- Task requirements: Please print every record below exactly as it reads.

(Stored items from a collection)
::::

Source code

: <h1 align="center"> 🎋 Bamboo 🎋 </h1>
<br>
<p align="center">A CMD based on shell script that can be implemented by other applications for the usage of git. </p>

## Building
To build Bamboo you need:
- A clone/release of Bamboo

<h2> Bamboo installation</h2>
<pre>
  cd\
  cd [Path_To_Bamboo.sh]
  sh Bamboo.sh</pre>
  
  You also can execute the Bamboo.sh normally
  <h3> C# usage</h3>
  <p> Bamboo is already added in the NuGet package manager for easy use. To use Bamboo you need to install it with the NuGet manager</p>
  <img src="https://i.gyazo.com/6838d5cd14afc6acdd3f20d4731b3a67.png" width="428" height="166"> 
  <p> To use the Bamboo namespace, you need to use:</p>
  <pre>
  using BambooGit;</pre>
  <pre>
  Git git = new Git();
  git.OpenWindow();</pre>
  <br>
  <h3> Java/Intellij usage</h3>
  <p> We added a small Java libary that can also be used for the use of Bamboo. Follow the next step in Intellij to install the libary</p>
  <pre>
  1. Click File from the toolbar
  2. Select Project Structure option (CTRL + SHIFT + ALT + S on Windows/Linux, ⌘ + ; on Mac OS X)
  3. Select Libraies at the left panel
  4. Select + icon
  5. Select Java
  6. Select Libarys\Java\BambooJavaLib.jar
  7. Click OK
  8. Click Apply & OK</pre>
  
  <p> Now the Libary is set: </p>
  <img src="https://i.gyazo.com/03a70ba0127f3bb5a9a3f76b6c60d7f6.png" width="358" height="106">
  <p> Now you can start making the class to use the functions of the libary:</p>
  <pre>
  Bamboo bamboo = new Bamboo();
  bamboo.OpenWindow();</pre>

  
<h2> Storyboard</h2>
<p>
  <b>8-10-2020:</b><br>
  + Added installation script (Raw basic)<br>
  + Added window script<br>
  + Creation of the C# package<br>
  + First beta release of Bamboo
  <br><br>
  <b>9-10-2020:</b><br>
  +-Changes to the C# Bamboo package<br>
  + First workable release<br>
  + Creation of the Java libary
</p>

::::

- Output for this task:
Source code

: <h1 align="center"> 🎋 Bamboo 🎋 </h1>
<br>
<p align="center">A CMD based on shell script that can be implemented by other applications for the usage of git. </p>

## Building
To build Bamboo you need:
- A clone/release of Bamboo

<h2> Bamboo installation</h2>
<pre>
  cd\
  cd [Path_To_Bamboo.sh]
  sh Bamboo.sh</pre>
  
  You also can execute the Bamboo.sh normally
  <h3> C# usage</h3>
  <p> Bamboo is already added in the NuGet package manager for easy use. To use Bamboo you need to install it with the NuGet manager</p>
  <img src="https://i.gyazo.com/6838d5cd14afc6acdd3f20d4731b3a67.png" width="428" height="166"> 
  <p> To use the Bamboo namespace, you need to use:</p>
  <pre>
  using BambooGit;</pre>
  <pre>
  Git git = new Git();
  git.OpenWindow();</pre>
  <br>
  <h3> Java/Intellij usage</h3>
  <p> We added a small Java libary that can also be used for the use of Bamboo. Follow the next step in Intellij to install the libary</p>
  <pre>
  1. Click File from the toolbar
  2. Select Project Structure option (CTRL + SHIFT + ALT + S on Windows/Linux, ⌘ + ; on Mac OS X)
  3. Select Libraies at the left panel
  4. Select + icon
  5. Select Java
  6. Select Libarys\Java\BambooJavaLib.jar
  7. Click OK
  8. Click Apply & OK</pre>
  
  <p> Now the Libary is set: </p>
  <img src="https://i.gyazo.com/03a70ba0127f3bb5a9a3f76b6c60d7f6.png" width="358" height="106">
  <p> Now you can start making the class to use the functions of the libary:</p>
  <pre>
  Bamboo bamboo = new Bamboo();
  bamboo.OpenWindow();</pre>

  
<h2> Storyboard</h2>
<p>
  <b>8-10-2020:</b><br>
  + Added installation script (Raw basic)<br>
  + Added window script<br>
  + Creation of the C# package<br>
  + First beta release of Bamboo
  <br><br>
  <b>9-10-2020:</b><br>
  +-Changes to the C# Bamboo package<br>
  + First workable release<br>
  + Creation of the Java libary
</p>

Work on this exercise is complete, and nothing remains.